__TASK STATEMENT__
What lines below mention the word "learn"? Copy each one.

__MATERIAL TO PROCESS__
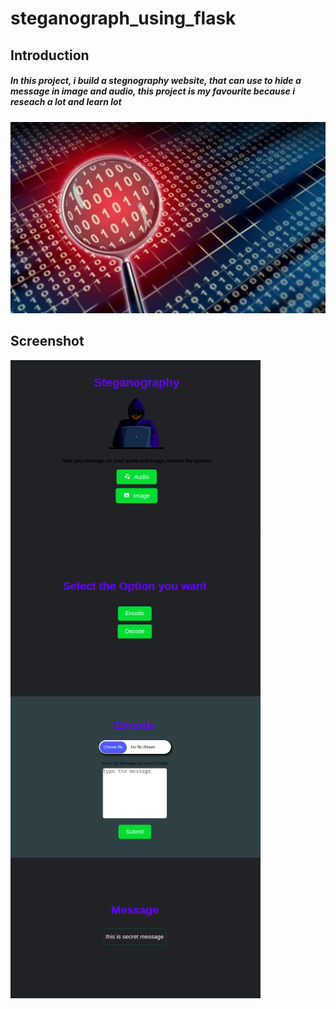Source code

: # steganograph_using_flask

## Introduction
#####      In this project, i build a stegnography website, that can use to hide a message in image and audio, this project is my favourite because i reseach a lot and learn lot



![stegnography][thumbnail]


## Screenshot
<img src="screenshots/screenshot1.png"
     alt="skill"
     style="float:left; margin-right: 10px;"
     width="400"/><img src="screenshots/screenshot2.png"
     alt="skill"
     style="float:left; margin-right: 10px;"
     width="400"/><img src="screenshots/screenshot3.png"
     alt="skill"
     style="float:left; margin-right: 10px;"
     width="400"/><img src="screenshots/screenshot4.png"
     alt="skill"
     style="float:left; margin-right: 10px;"
     width="400"/>




[thumbnail]: https://github.com/MdNaina/steganograph_using_flask/blob/main/screenshots/thumbnail.png "thumbnail"
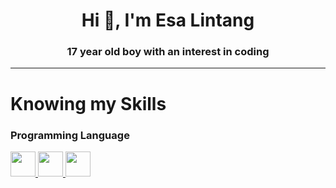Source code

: <h1 align="center">Hi 👋, I'm Esa Lintang</h1>
<h3 align="center">17 year old boy with an interest in coding</h3>

---
# Knowing my Skills
### Programming Language
  <a href="https://developer.mozilla.org/en-US/docs/Web/JavaScript"><img width="40px" src="https://encrypted-tbn0.gstatic.com/images?q=tbn:ANd9GcQwCV6pkoBzfVUeYqCGwtx7_LHWPu2FXjEGOA&s" /> </a>
  <a href="https://www.python.org/"><img width="40px" src="https://www.python.org/static/community_logos/python-logo.png" /> </a>
  <a href="https://www.php.net/"><img width="40px" src="https://www.php.net/images/logos/php-logo.svg" /> </a>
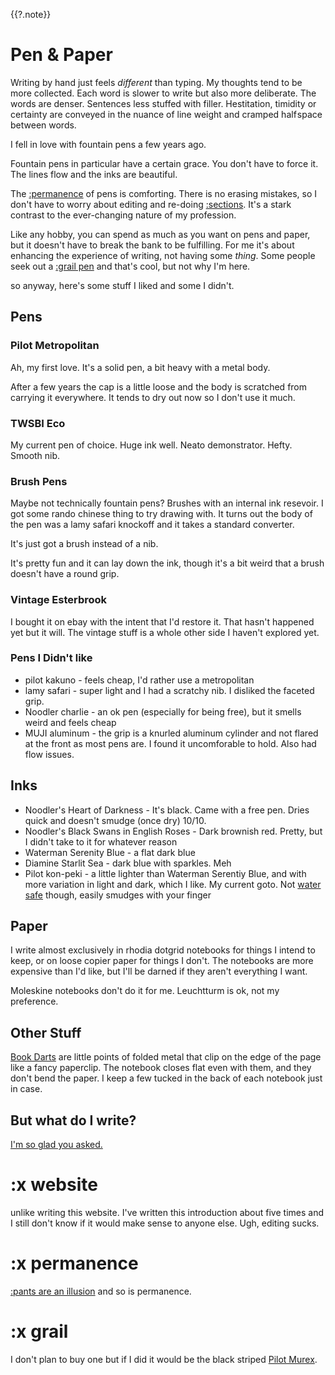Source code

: {{?.note}}
# Pen & Paper

Writing by hand just feels *different* than typing. My thoughts tend to be more collected. Each word is slower to write but also more deliberate. The words are denser. Sentences less stuffed with filler. Hestitation, timidity or certainty are conveyed in the nuance of line weight and cramped half<span style="font-size:0.25em"> </span>space between words.

I fell in love with fountain pens a few years ago.

Fountain pens in particular have a certain grace. You don't have to force it. The lines flow and the inks are beautiful.

The [:permanence](#permanence) of pens is comforting. There is no erasing mistakes, so I don't have to worry about editing and re-doing [:sections](#website). It's a stark contrast to the ever-changing nature of my profession.

Like any hobby, you can spend as much as you want on pens and paper, but it doesn't have to break the bank to be fulfilling.
For me it's about enhancing the experience of writing, not having some *thing*.
Some people seek out a [:grail pen](#grail) and that's cool, but not why I'm here.

so anyway, here's some stuff I liked and some I didn't.

## Pens

### Pilot Metropolitan
Ah, my first love. It's a solid pen, a bit heavy with a metal body.

After a few years the cap is a little loose and the body is scratched from carrying it everywhere.
It tends to dry out now so I don't use it much.

### TWSBI Eco
My current pen of choice. Huge ink well. Neato demonstrator. Hefty. Smooth nib.

### Brush Pens
Maybe not technically fountain pens? Brushes with an internal ink resevoir.
I got some rando chinese thing to try drawing with. It turns out the body of the pen was a lamy safari knockoff and it takes a standard converter.

It's just got a brush instead of a nib.

It's pretty fun and it can lay down the ink, though it's a bit weird that a brush doesn't have a round grip.

### Vintage Esterbrook
I bought it on ebay with the intent that I'd restore it. That hasn't happened yet but it will.
The vintage stuff is a whole other side I haven't explored yet.

### Pens I Didn't like
* pilot kakuno - feels cheap, I'd rather use a metropolitan
* lamy safari - super light and I had a scratchy nib. I disliked the faceted grip.
* Noodler charlie - an ok pen (especially for being free), but it smells weird and feels cheap
* MUJI aluminum - the grip is a knurled aluminum cylinder and not flared at the front as most pens are. I found it uncomforable to hold. Also had flow issues.

## Inks
* Noodler's Heart of Darkness - It's black. Came with a free pen. Dries quick and doesn't smudge (once dry) 10/10.
* Noodler's Black Swans in English Roses - Dark brownish red. Pretty, but I didn't take to it for whatever reason
* Waterman Serenity Blue - a flat dark blue
* Diamine Starlit Sea - dark blue with sparkles. Meh
* Pilot kon-peki - a little lighter than Waterman Serentiy Blue, and with more variation in light and dark, which I like. My current goto. Not [water safe](https://www.jetpens.com/blog/The-Best-Waterproof-Fountain-Pen-Inks/pt/829) though, easily smudges with your finger

## Paper
I write almost exclusively in rhodia dotgrid notebooks for things I intend to keep, or on loose copier paper for things I don't.
The notebooks are more expensive than I'd like, but I'll be darned if they aren't everything I want.

Moleskine notebooks don't do it for me. Leuchtturm is ok, not my preference.

## Other Stuff
[Book Darts](https://www.bookdarts.com/) are little points of folded metal that clip on the edge of the page like a fancy paperclip. The notebook closes flat even with them, and they don't bend the paper.
I keep a few tucked in the back of each notebook just in case.

## But what do I write?
[I'm so glad you asked.](notebook)

# :x website
unlike writing this website. I've written this introduction about five times and I still don't know if it would make sense to anyone else. Ugh, editing sucks.

# :x permanence
[:pants are an illusion](https://www.youtube.com/watch?v=0APlRcQMJac) and so is permanence.

# :x grail
I don't plan to buy one but if I did it would be the black striped [Pilot Murex](https://stutler.cc/pens/murex/index.html).

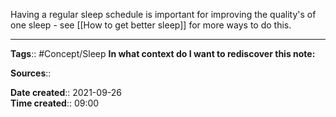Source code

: Having a regular sleep schedule is important for improving the quality's of one sleep - see [[How to get better sleep]] for more ways to do this.



---
**Tags**:: #Concept/Sleep 
**In what context do I want to rediscover this note:**

**Sources**::

**Date created**:: 2021-09-26  
**Time created**:: 09:00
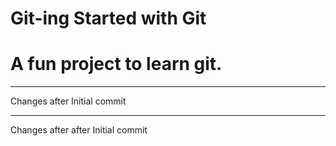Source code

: # Git-ing Started with Git

# A fun project to learn git.

----

Changes after Initial commit

----

Changes after after Initial commit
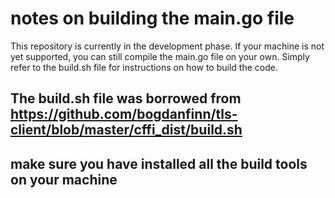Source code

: # notes on building the main.go file

This repository is currently in the development phase. If your machine is not yet supported, you can still compile the main.go file on your own. Simply refer to the build.sh file for instructions on how to build the code. 

## The build.sh file was borrowed from https://github.com/bogdanfinn/tls-client/blob/master/cffi_dist/build.sh

## make sure you have installed all the build tools on your machine

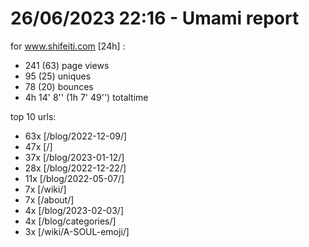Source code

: # 26/06/2023 22:16 - Umami report
for www.shifeiti.com [24h] :

 - 241 (63) page views
 - 95 (25) uniques
 - 78 (20) bounces
 - 4h 14' 8'' (1h 7' 49'') totaltime


top 10 urls:
 - 63x [/blog/2022-12-09/]
 - 47x [/]
 - 37x [/blog/2023-01-12/]
 - 28x [/blog/2022-12-22/]
 - 11x [/blog/2022-05-07/]
 - 7x [/wiki/]
 - 7x [/about/]
 - 4x [/blog/2023-02-03/]
 - 4x [/blog/categories/]
 - 3x [/wiki/A-SOUL-emoji/]


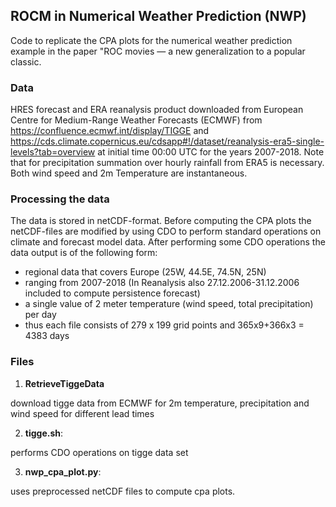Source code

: ## ROCM in Numerical Weather Prediction (NWP)

Code to replicate the CPA plots for the numerical weather prediction example in the paper "ROC movies — a new generalization to a popular classic. 

### Data
HRES forecast and ERA reanalysis product downloaded from European Centre for Medium-Range Weather Forecasts (ECMWF) from https://confluence.ecmwf.int/display/TIGGE and https://cds.climate.copernicus.eu/cdsapp#!/dataset/reanalysis-era5-single-levels?tab=overview at initial time 00:00 UTC for the years 2007-2018. Note that for precipitation summation over hourly rainfall from ERA5 is necessary. Both wind speed and 2m Temperature are instantaneous. 

### Processing the data
The data is stored in netCDF-format. Before computing the CPA plots the netCDF-files are modified by using CDO to perform standard operations on climate and forecast model data. After performing some CDO operations the data output is of the following form:
- regional data that covers Europe (25W, 44.5E, 74.5N, 25N)
- ranging from 2007-2018 (In Reanalysis also 27.12.2006-31.12.2006 included to compute persistence forecast)
- a single value of 2 meter temperature (wind speed, total precipitation) per day
- thus each file consists of 279 x 199 grid points and 365x9+366x3 = 4383 days

### Files
1. **RetrieveTiggeData**

download tigge data from ECMWF for 2m temperature, precipitation and wind speed for different lead times

2. **tigge.sh**:

performs CDO operations on tigge data set

3. **nwp_cpa_plot.py**:

uses preprocessed netCDF files to compute cpa plots.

__YOUR RESPONSE__
#####      In this project, i build a stegnography website, that can use to hide a message in image and audio, this project is my favourite because i reseach a lot and learn lot
# A fun project to learn git.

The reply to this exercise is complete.